Roots and Wings:
Maximize Your Similarities and Appreciate Your Differences
By Yvonne Sinclair M.A.
When we are having a
disagreement with our spouse, we may not want to recognize or acknowledge that
the very basis for our disagreement is what attracted us to that person in the
beginning. I am not talking so much about "opposites attract" as a
difference in personality. Perhaps we are forgetting the positive feelings we
had for just the personality trait with which we are now upset. We may, over
time, decide this personality trait is just not so exciting. I would like to
propose we take another look at the personality of our partner and of ourselves
to explore those differences in a new light. I am proposing we can appreciate
our differences and maximize our similarities. Instead of fighting over how we
are different, use the differences in how we choose to be in the world to
enhance our relationship.
Most of the time, I find
the couples sitting on my couch awaiting counseling have one basic difference:
one partner is the roots, and one partner is the wings. In other words, one
partner prefers a predictable life revolving around schedules. The other
partner likes to be spontaneous and open to new possibilities. Perhaps one is
concerned about budget, and the other is not. One may want to create a home
atmosphere that is decorative, and the other sees it as unnecessary.
In the beginning, these
traits seem to be admirable, even enticing. As the relationship progresses,
these very choices in life annoy us to no end. Don't despair! Some
understanding and appreciation can actually provide a basis for loving the differences,
or at least... appreciating them? Your differences may complement each other. Couples often fight
over the differences to the death, meaning one must be wrong and the other one
right. They do not consider they can both be right. They can agree to disagree
and appreciate the differences instead of needing anyone different from
themselves to be "wrong." If you understand how you are
"different," then some of the right/wrong issues are resolved.
Let me explain. The
"roots" are solid into life and looking around saying to themselves,
"Sure could use some flying around! It's getting really boring stuck
here." And the "wings" are flying around, perhaps, feeling
insecure, so they look down and think, "Sure could use some roots for
security." When they spy each other, it is like an answer to their
prayers. "Whew, some wings to relieve my boredom," or, "Wow,
some roots, here I come."
Then, the roots complain that the wings
only want to be spur of the moment, no planning, and no structure.
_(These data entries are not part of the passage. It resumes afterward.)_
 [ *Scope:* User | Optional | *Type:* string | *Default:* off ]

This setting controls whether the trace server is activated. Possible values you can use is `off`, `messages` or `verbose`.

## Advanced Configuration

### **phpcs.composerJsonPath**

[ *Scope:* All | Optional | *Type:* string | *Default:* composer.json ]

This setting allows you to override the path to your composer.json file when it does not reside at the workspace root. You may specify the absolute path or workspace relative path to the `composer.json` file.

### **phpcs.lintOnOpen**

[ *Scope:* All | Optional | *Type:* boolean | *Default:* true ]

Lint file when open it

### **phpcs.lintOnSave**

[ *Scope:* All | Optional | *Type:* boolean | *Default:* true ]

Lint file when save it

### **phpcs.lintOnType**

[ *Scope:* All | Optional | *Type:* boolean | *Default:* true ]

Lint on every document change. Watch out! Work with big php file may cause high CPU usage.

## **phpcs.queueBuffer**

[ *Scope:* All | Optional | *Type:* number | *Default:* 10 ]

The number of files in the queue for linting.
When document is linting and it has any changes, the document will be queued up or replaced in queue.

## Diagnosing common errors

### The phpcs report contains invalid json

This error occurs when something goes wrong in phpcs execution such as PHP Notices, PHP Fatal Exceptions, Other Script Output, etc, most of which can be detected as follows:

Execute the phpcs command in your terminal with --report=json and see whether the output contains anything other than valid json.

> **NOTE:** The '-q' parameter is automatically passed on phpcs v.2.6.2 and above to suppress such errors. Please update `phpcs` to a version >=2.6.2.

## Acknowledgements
And the
wings complain that the roots are just boring and too controlling. Sound
familiar?
I am proposing that, as
a couple, you discover your differences and similarities. Roots can then learn
to appreciate the ability to fly, and wings can appreciate the security roots
allow.
A personality test may
help you discover your similarities and differences. A personality test reveals
how you choose to exist in the world. Your personality profile will change over
time because you will change over time.
I recommend the Keirsey Sorter II found on the
internet. The same personality profile test is on Facebook, and it is called
MyType. Both give you four letters. INFP or ENTJ, that sort of letters. The
test will give you an explanation of the letters. Be sure you save the
percentages. For instance, a 9/10 introvert will have much different needs and
choices than a 2/10 introvert.
With the Keirsey Sorter
II, you will receive a printout telling you your degree of four different
personality patterns. There are two books to help you understand the letters: Please
Understand Me-Character and Temperament Types by David Keirsey and
Marilyn Bates' Gifts Differing-Understanding Personality Types by
Isabel Briggs Myers.
Have fun finding out
about yourself and your partner. Relationship help includes knowing about yourself and your choices. Don't take yourselves so seriously. Utilize
those differences. The best relationship advice online may be to appreciate yourself and your spouse. Surviving infidelity can be faciltated by exploring your choices of how you are in the world. Marriage counseling often includes exploring your similarites with your partner and finding a way to deal with the differences. Romantic relationship advice could be to remember what attracted you to each other in the beginning. If you were a business, it would be beneficial to have
someone good at customer service, and the other an expert accountant. In a
romantic relationship, those differences can also complement each other. Let
them!
©Copyright
2011 by Yvonne Sinclair M.A., MFCC. All Rights Reserved. All material
is owned and protected. Reproduction without the express written consent
of the author is forbidden.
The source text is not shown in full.